Re: Pg 16: will pg_dump & pg_restore be faster?

Andres Freund <andres@xxxxxxxxxxx> · Wed, 31 May 2023 06:45:52 -0700

Hi,

On 2023-05-30 21:13:08 -0400, Bruce Momjian wrote:
> On Wed, May 31, 2023 at 09:14:20AM +1200, David Rowley wrote:
> > On Wed, 31 May 2023 at 08:54, Ron <ronljohnsonjr@xxxxxxxxx> wrote:
> > > https://www.postgresql.org/about/news/postgresql-16-beta-1-released-2643/
> > > says "PostgreSQL 16 can also improve the performance of concurrent bulk
> > > loading of data using COPY up to 300%."
> > >
> > > Since pg_dump & pg_restore use COPY (or something very similar), will the
> > > speed increase translate to higher speeds for those utilities?
> > 
> > I think the improvements to relation extension only help when multiple
> > backends need to extend the relation at the same time.  pg_restore can
> > have multiple workers, but the tasks that each worker performs are
> > only divided as far as an entire table, i.e. 2 workers will never be
> > working on the same table at the same time.

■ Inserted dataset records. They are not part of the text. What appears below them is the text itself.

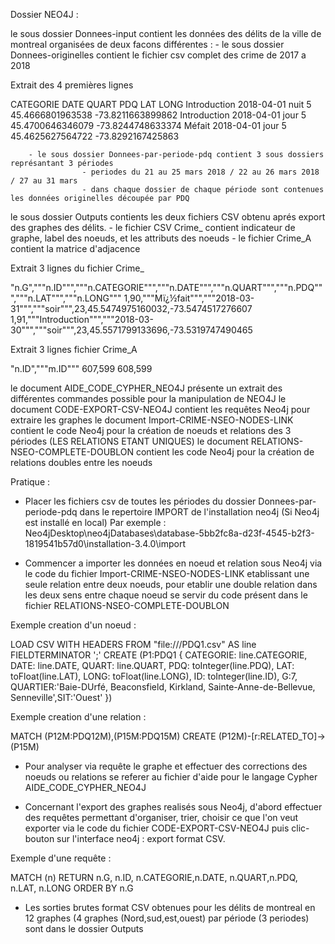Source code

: ﻿
Dossier NEO4J : 
    
le sous dossier Donnees-input contient les données des délits de la ville de montreal organisées de deux facons différentes :
        - le sous dossier Donnees-originelles contient le fichier csv complet des crime de 2017 a 2018  
		
Extrait des 4 premières lignes 

CATEGORIE	DATE	QUART	PDQ	LAT	LONG
Introduction	2018-04-01	nuit	5	45.4666801963538	-73.8211663899862
Introduction	2018-04-01	jour	5	45.4700646346079	-73.8244748633374
Méfait	2018-04-01	jour	5	45.4625627564722	-73.8292167425863


        - le sous dossier Donnees-par-periode-pdq contient 3 sous dossiers représantant 3 périodes 
                    - periodes du 21 au 25 mars 2018 / 22 au 26 mars 2018 / 27 au 31 mars
                    - dans chaque dossier de chaque période sont contenues les données originelles découpée par PDQ

le sous dossier Outputs contients les deux fichiers CSV obtenu aprés export des graphes des délits.
        - le fichier CSV Crime_ contient indicateur de graphe, label des noeuds,  et les attributs des noeuds
        - le fichier Crime_A contient la matrice d'adjacence 
		
Extrait 3 lignes du fichier Crime_

"n.G","""n.ID""","""n.CATEGORIE""","""n.DATE""","""n.QUART""","""n.PDQ""","""n.LAT""","""n.LONG"""
1,90,"""Mï¿½fait""","""2018-03-31""","""soir""",23,45.5474975160032,-73.5474517276607
1,91,"""Introduction""","""2018-03-30""","""soir""",23,45.5571799133696,-73.5319747490465

Extrait 3 lignes fichier Crime_A

"n.ID","""m.ID"""
607,599
608,599


le document AIDE_CODE_CYPHER_NEO4J présente un extrait des différentes commandes possible pour la manipulation de NEO4J
le document CODE-EXPORT-CSV-NEO4J contient les requêtes Neo4j pour extraire les graphes
le document Import-CRIME-NSEO-NODES-LINK contient le code Neo4j pour la création de noeuds et relations des 3 périodes (LES RELATIONS ETANT UNIQUES)
le document RELATIONS-NSEO-COMPLETE-DOUBLON contient les code Neo4j pour la création de relations doubles entre les noeuds  

Pratique :

- Placer les fichiers csv de toutes les périodes du dossier Donnees-par-periode-pdq dans le repertoire IMPORT de l'installation neo4j (Si Neo4j est installé en local)
   Par exemple :  Neo4jDesktop\neo4jDatabases\database-5bb2fc8a-d23f-4545-b2f3-1819541b57d0\installation-3.4.0\import

- Commencer a importer les données en noeud et relation sous Neo4j via le code du fichier Import-CRIME-NSEO-NODES-LINK etablissant une seule relation entre deux noeuds, 
pour etablir une double relation dans les deux sens entre chaque noeud se servir du code présent dans le fichier RELATIONS-NSEO-COMPLETE-DOUBLON

Exemple creation d'un noeud : 

LOAD CSV WITH HEADERS FROM "file:///PDQ1.csv" AS line FIELDTERMINATOR ';'
CREATE (P1:PDQ1 { CATEGORIE: line.CATEGORIE, DATE: line.DATE, QUART: line.QUART, PDQ: toInteger(line.PDQ), LAT: toFloat(line.LAT), LONG: toFloat(line.LONG),
ID: toInteger(line.ID), G:7, QUARTIER:'Baie-DUrfé, Beaconsfield, Kirkland, Sainte-Anne-de-Bellevue, Senneville',SIT:'Ouest' })

Exemple creation d'une relation : 

MATCH (P12M:PDQ12M),(P15M:PDQ15M) CREATE (P12M)-[r:RELATED_TO]->(P15M)


- Pour analyser via requête le graphe et effectuer des corrections des noeuds ou relations se referer au fichier d'aide pour le langage Cypher AIDE_CODE_CYPHER_NEO4J

- Concernant l'export des graphes realisés sous Neo4j, d'abord effectuer des requêtes permettant d'organiser, trier, choisir ce que l'on veut exporter via le code du fichier CODE-EXPORT-CSV-NEO4J
puis clic-bouton sur l'interface neo4j : export format CSV.

Exemple d'une requête : 

MATCH (n) RETURN n.G, n.ID, n.CATEGORIE,n.DATE, n.QUART,n.PDQ, n.LAT, n.LONG ORDER BY n.G

- Les sorties brutes format CSV obtenues pour les délits de montreal en 12 graphes (4 graphes (Nord,sud,est,ouest) par période (3 periodes) sont dans le dossier Outputs





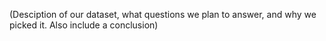 (Desciption of our dataset, what questions we plan to answer, and why we picked it. Also include a conclusion)
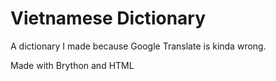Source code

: # Vietnamese Dictionary
A dictionary I made because Google Translate is kinda wrong.

Made with Brython and HTML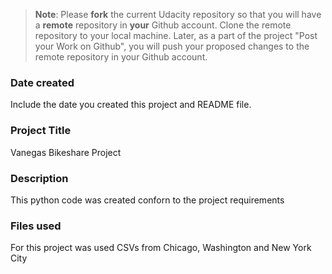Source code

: >**Note**: Please **fork** the current Udacity repository so that you will have a **remote** repository in **your** Github account. Clone the remote repository to your local machine. Later, as a part of the project "Post your Work on Github", you will push your proposed changes to the remote repository in your Github account.

### Date created
Include the date you created this project and README file.

### Project Title
Vanegas Bikeshare Project

### Description
This python code was created conforn to the project requirements

### Files used
For this project was used CSVs from Chicago, Washington and New York City



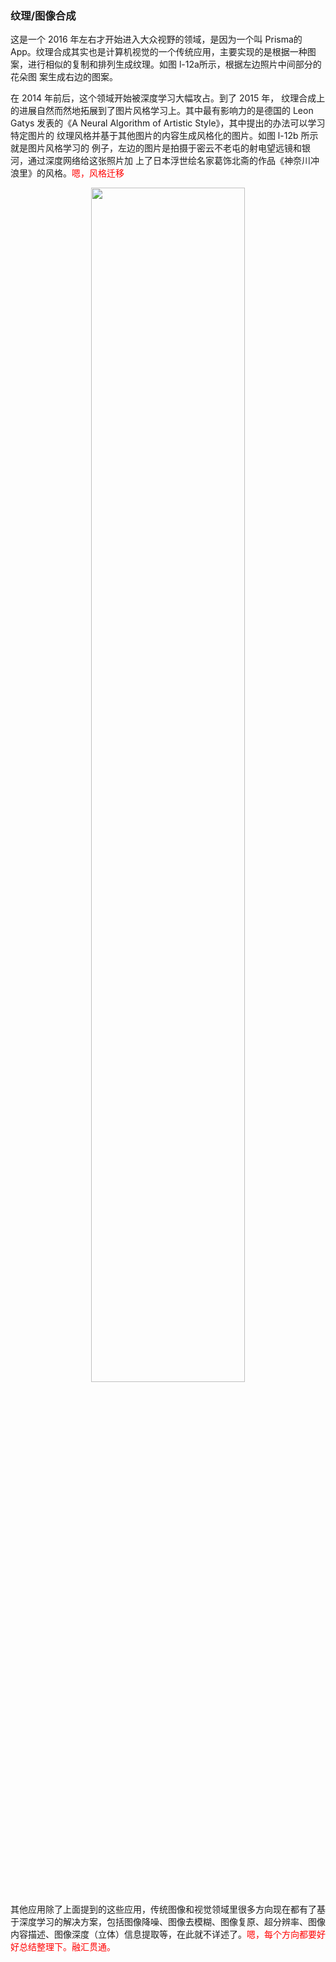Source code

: 
### 纹理/图像合成

这是一个 2016 年左右才开始进入大众视野的领域，是因为一个叫 Prisma的 App。纹理合成其实也是计算机视觉的一个传统应用，主要实现的是根据一种图 案，进行相似的复制和排列生成纹理。如图 l-12a所示，根据左边照片中间部分的花朵图 案生成右边的图案。

在 2014 年前后，这个领域开始被深度学习大幅攻占。到了 2015 年， 纹理合成上的进展自然而然地拓展到了图片风格学习上。其中最有影响力的是德国的 Leon Gatys 发表的《A Neural Algorithm of Artistic Style》，其中提出的办法可以学习特定图片的 纹理风格并基于其他图片的内容生成风格化的图片。如图 l-12b 所示就是图片风格学习的 例子，左边的图片是拍摄于密云不老屯的射电望远镜和银河，通过深度网络给这张照片加 上了日本浮世绘名家葛饰北斋的作品《神奈川冲浪里》的风格。<span style="color:red;">嗯，风格迁移</span>


<p align="center">
    <img width="70%" height="70%" src="http://images.iterate.site/blog/image/180830/DgK1J1AHK4.png?imageslim">
</p>


其他应用除了上面提到的这些应用，传统图像和视觉领域里很多方向现在都有了基 于深度学习的解决方案，包括图像降噪、图像去模糊、图像复原、超分辨率、图像内容描述、图像深度（立体）信息提取等，在此就不详述了。<span style="color:red;">嗯，每个方向都要好好总结整理下。融汇贯通。</span>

So there is no concurrency
> > in terms of 2 or more workers working on loading data into the same
> > table at the same time.
> > 
> > It might be an interesting project now that we have TidRange scans, to
> > have pg_dump split larger tables into chunks so that they can be
> > restored in parallel.
> 
> Uh, the release notes say:
> 
> 	<!--
> 	Author: Andres Freund <andres@xxxxxxxxxxx>
> 	2023-04-06 [00d1e02be] hio: Use ExtendBufferedRelBy() to extend tables more eff
> 	Author: Andres Freund <andres@xxxxxxxxxxx>
> 	2023-04-06 [26158b852] Use ExtendBufferedRelTo() in XLogReadBufferExtended()
> 	-->
> 	
> 	<listitem>
> 	<para>
> 	Allow more efficient addition of heap and index pages (Andres Freund)
> 	</para>
> 	</listitem>
> 
> There is no mention of concurrency being a requirement.  Is it wrong?  I
> think there was a question of whether you had to add _multiple_ blocks
> ot get a benefit, not if concurrency was needed.  This email about the
> release notes didn't mention the concurrent requirement:

> 	https://www.postgresql.org/message-id/20230521171341.jjxykfsefsek4kzj%40awork3.anarazel.de

There's multiple improvements that work together to get the overall
improvement. One part of that is filesystem interactions, another is holding
the relation extension lock for a *much* shorter time. The former helps
regardless of concurrency, the latter only with concurrency.

Regards,

Andres